In the following example, the lambda is still anonymous, but it has a reference. (Does that pass for anonymous?)

(l = lambda { l.call }).call

(Thanks to Niklas B. for pointing out the error in my original answer; I had only tested it in IRB and it worked there).

This of course ends in a SystemStackError: stack level too deep error, but it demonstrates the purpose.

It seems that anonymous function really doesn't have any reference. You can check it by callee

lambda{ __callee__ }.call #=> nil

And without reference you can't call this function. I can propose to you only a little more clean variant:

(fac = lambda{ |n| n==1 ? 1 : n*fac.call(n-1) }).call(5)

In addition to KL-7's comment, here's a Y combinator solution:

lambda { |f|
  lambda { |x| x.call(x) }.call(
  lambda { |x| f.call( lambda { |v| x.call(x).call(v) } ) } )
}.call(
  lambda { |f|
    lambda { |n| n == 0 ? 1 : n * f.call(n - 1) }
  }
).call(5) #=> 120

You would normally split these:

y = lambda { |f|
  lambda { |x| x.call(x) }.call(
  lambda { |x| f.call( lambda { |v| x.call(x).call(v) } ) } )
}

fac = y.call(
  lambda { |f| lambda { |n| n == 0 ? 1 : n * f.call(n - 1) } }
)

fac.call(5) #=> 120

Note that although fac is being assigned, it is not used within the lambda.
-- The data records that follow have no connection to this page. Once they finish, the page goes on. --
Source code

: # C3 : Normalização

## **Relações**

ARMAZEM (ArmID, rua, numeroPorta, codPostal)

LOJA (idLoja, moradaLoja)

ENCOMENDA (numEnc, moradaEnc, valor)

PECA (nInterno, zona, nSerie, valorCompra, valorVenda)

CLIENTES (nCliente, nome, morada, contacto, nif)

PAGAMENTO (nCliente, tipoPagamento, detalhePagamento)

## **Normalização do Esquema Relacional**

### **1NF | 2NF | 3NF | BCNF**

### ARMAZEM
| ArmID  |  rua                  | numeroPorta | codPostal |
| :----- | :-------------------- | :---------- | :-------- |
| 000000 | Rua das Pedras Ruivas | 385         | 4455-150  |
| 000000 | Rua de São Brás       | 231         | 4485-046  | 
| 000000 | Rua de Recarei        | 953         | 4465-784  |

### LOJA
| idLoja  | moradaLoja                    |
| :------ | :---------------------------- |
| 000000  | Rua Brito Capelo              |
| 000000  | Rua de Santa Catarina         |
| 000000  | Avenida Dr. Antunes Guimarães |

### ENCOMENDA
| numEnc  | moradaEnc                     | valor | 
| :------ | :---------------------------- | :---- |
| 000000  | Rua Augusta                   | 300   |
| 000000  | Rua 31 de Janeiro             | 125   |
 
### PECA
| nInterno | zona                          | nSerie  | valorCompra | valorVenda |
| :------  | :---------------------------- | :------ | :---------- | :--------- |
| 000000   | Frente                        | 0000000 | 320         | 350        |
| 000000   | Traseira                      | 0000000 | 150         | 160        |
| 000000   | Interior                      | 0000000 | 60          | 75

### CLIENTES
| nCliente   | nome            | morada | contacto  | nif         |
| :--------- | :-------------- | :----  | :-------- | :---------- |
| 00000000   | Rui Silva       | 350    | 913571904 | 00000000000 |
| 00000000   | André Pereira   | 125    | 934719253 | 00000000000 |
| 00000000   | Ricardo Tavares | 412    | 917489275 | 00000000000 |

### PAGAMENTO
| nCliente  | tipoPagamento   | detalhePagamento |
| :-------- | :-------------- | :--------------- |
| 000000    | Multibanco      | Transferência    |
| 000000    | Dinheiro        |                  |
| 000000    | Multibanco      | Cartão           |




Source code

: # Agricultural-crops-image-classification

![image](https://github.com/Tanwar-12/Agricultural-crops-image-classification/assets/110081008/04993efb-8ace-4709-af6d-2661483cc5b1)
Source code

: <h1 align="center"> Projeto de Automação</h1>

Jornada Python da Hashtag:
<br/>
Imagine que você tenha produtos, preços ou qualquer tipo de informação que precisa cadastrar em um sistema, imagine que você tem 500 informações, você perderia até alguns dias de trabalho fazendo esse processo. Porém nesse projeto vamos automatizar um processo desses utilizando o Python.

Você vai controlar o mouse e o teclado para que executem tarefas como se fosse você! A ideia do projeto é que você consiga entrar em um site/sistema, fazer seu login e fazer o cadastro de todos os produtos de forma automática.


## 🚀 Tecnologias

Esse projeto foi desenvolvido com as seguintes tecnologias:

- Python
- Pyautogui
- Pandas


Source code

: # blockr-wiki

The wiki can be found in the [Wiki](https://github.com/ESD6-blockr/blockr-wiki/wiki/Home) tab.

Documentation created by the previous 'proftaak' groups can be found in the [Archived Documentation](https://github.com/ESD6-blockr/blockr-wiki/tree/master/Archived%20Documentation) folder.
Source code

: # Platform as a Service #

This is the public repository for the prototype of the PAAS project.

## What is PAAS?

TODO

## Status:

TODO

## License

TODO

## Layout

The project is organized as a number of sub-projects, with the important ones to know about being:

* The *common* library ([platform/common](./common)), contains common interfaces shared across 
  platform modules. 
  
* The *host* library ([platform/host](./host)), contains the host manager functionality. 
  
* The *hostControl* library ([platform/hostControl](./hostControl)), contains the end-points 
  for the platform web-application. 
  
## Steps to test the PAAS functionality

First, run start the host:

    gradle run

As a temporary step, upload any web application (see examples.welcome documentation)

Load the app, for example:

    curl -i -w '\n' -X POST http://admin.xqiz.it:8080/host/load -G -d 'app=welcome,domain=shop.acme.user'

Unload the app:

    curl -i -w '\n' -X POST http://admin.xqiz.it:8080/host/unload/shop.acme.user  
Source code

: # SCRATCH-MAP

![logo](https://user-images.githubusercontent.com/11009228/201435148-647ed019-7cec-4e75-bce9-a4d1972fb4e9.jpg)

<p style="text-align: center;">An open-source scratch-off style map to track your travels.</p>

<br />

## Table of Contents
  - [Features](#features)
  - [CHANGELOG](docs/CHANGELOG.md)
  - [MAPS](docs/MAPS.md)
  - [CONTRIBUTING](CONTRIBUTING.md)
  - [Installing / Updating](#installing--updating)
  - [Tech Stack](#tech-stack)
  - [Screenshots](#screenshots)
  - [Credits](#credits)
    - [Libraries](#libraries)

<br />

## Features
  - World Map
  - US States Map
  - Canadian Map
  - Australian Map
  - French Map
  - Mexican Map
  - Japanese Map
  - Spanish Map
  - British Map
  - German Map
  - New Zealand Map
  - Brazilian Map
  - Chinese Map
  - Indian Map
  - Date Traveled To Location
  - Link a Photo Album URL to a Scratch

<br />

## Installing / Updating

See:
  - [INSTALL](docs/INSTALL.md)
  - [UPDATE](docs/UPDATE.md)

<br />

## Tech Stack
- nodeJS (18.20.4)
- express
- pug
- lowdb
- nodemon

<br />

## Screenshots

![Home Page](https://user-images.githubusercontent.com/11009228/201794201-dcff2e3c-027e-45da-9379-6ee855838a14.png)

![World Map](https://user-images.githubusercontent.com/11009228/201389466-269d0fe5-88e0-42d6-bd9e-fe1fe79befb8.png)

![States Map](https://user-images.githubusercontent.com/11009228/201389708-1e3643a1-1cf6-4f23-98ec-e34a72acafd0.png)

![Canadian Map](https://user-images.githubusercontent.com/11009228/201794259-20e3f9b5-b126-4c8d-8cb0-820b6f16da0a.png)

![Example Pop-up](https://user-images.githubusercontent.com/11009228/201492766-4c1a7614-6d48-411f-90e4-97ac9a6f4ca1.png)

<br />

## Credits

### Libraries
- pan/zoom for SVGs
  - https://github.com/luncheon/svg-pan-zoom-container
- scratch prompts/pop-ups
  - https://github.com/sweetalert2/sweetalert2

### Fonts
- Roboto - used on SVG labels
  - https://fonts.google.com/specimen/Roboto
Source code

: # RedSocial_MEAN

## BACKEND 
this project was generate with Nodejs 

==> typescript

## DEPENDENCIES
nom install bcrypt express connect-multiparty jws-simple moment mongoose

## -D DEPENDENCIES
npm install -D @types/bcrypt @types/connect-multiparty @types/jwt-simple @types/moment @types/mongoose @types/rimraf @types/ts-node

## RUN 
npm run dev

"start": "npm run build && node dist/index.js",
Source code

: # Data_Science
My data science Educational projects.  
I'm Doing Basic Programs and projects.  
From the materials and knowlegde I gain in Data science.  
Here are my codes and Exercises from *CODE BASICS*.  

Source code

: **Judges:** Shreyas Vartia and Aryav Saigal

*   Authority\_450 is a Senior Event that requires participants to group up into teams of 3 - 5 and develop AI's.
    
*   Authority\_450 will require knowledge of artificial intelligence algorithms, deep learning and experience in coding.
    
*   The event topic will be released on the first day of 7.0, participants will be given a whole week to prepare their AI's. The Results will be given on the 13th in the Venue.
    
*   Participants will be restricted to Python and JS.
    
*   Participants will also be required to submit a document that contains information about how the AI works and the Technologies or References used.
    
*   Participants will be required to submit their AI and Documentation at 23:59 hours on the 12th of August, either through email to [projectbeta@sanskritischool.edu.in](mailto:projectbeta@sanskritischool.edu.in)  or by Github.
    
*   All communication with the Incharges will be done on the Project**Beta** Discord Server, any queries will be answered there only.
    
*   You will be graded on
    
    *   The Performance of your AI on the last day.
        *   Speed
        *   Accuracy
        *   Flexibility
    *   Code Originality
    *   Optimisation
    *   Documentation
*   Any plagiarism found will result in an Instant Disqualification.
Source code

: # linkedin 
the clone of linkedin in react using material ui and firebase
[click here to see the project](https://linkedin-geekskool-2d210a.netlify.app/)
I'd use Ruby's -> syntax and .() instead of .call():

y = ->(f) {
  ->(x) { x.(x) }.(
  ->(x) { f.(->(v) { x.(x).(v) }) } )
}

fac = y.(->(f) {
  ->(n) { n == 0 ? 1 : n * f.(n - 1) }
})

fac.(5) #=> 120

The y invocation can be simplified a bit by using curry:

y = ->(f) {
  ->(x) { x.(x) }.(
  ->(x) { f.curry.(->(v) { x.(x).(v) }) } )
}

fac = y.(
  ->(f, n) { n == 0 ? 1 : n * f.(n - 1) }
)

fac.(5) #=> 120